It’s easy to have fun at Gov. Spitzer’s expense, and to an extent, I too find the impulse to joke about his fall irresistible. But it is not really a laughing matter. There is the fact that, regardless of the political capital he made of it earlier in his career, prostitution is indeed against the law, and the even more important consideration that elected officials in a democracy should not bring the system into disrepute by breaking the law, especially not in such ridiculous and foolish ways.

But what really bothers me is the opening this gives to the left. Not the Democrats, but the cultural left, for whom hypocrisy is the worst of all the sins. Indeed, it is the only sin. The fact that Spitzer crusaded against vice, only to be caught participating in it, merely tells them that the concept of vice is meaningless and anyone who argues that it is valuable to have standards of behavior is only doing so for self-interested reasons.

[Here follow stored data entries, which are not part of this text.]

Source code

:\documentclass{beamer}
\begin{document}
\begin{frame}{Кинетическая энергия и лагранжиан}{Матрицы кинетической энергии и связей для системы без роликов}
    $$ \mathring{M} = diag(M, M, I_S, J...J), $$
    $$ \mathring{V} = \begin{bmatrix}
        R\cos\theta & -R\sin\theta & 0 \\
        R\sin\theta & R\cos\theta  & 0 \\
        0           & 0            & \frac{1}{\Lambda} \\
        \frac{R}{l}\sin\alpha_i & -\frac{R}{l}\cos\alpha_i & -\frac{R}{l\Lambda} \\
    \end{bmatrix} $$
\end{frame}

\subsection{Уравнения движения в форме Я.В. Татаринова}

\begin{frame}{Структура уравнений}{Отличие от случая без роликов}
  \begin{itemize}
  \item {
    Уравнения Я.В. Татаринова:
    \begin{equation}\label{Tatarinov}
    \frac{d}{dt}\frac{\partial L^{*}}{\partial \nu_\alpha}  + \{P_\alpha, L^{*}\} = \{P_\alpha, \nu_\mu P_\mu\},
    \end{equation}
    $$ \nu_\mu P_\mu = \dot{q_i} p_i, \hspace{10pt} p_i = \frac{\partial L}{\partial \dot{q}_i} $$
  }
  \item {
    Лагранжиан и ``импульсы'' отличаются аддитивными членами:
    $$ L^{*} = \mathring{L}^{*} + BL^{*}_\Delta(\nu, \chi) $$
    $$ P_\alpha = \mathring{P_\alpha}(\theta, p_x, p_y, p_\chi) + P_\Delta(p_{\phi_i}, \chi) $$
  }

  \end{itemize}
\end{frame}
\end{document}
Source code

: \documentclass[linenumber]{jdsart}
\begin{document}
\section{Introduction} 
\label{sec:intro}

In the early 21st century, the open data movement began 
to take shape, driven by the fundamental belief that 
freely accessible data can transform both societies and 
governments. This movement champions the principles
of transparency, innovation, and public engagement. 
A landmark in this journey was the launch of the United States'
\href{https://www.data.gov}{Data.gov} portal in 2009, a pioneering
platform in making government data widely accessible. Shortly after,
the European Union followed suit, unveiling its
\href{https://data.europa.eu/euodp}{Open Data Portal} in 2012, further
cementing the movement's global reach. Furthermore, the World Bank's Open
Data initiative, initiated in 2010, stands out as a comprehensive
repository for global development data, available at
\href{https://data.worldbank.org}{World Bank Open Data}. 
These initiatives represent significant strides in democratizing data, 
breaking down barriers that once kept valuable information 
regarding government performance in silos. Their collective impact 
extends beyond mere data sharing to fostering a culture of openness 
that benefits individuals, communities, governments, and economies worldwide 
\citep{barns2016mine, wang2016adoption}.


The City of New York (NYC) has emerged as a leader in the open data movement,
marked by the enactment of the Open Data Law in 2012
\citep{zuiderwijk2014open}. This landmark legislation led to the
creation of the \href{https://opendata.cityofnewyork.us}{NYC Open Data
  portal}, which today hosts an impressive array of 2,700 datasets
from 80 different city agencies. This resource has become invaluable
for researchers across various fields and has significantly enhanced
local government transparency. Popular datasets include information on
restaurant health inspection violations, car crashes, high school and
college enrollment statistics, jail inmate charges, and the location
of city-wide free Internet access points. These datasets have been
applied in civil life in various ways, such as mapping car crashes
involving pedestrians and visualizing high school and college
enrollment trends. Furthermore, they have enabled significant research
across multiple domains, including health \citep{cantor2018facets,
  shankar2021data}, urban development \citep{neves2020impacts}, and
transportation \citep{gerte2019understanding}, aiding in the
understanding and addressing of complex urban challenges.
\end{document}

According to them, no one really believes anything, and nothing anyone does on their own account has the slightest impact on anybody else. It is the theme of John Stuart Mill’s On Liberty taken to its most ridiculous extreme. Minus the reference to Mill, this was the argument being advanced last night on the G4 network’s “X-Play” (they review video games, and I like my Xbox 360), where Spitzer’s criticism of online violence came in for predictable scorn.

What Spitzer’s case proves, of course, is not that standards are valueless: it is that standards are all the more necessary because, as he has amply illustrated, the temptations to behave badly are all too real. They sometimes prove irresistible, but they would be all the more so in the antinomian, atomized world of those who mock him for his hypocrisy.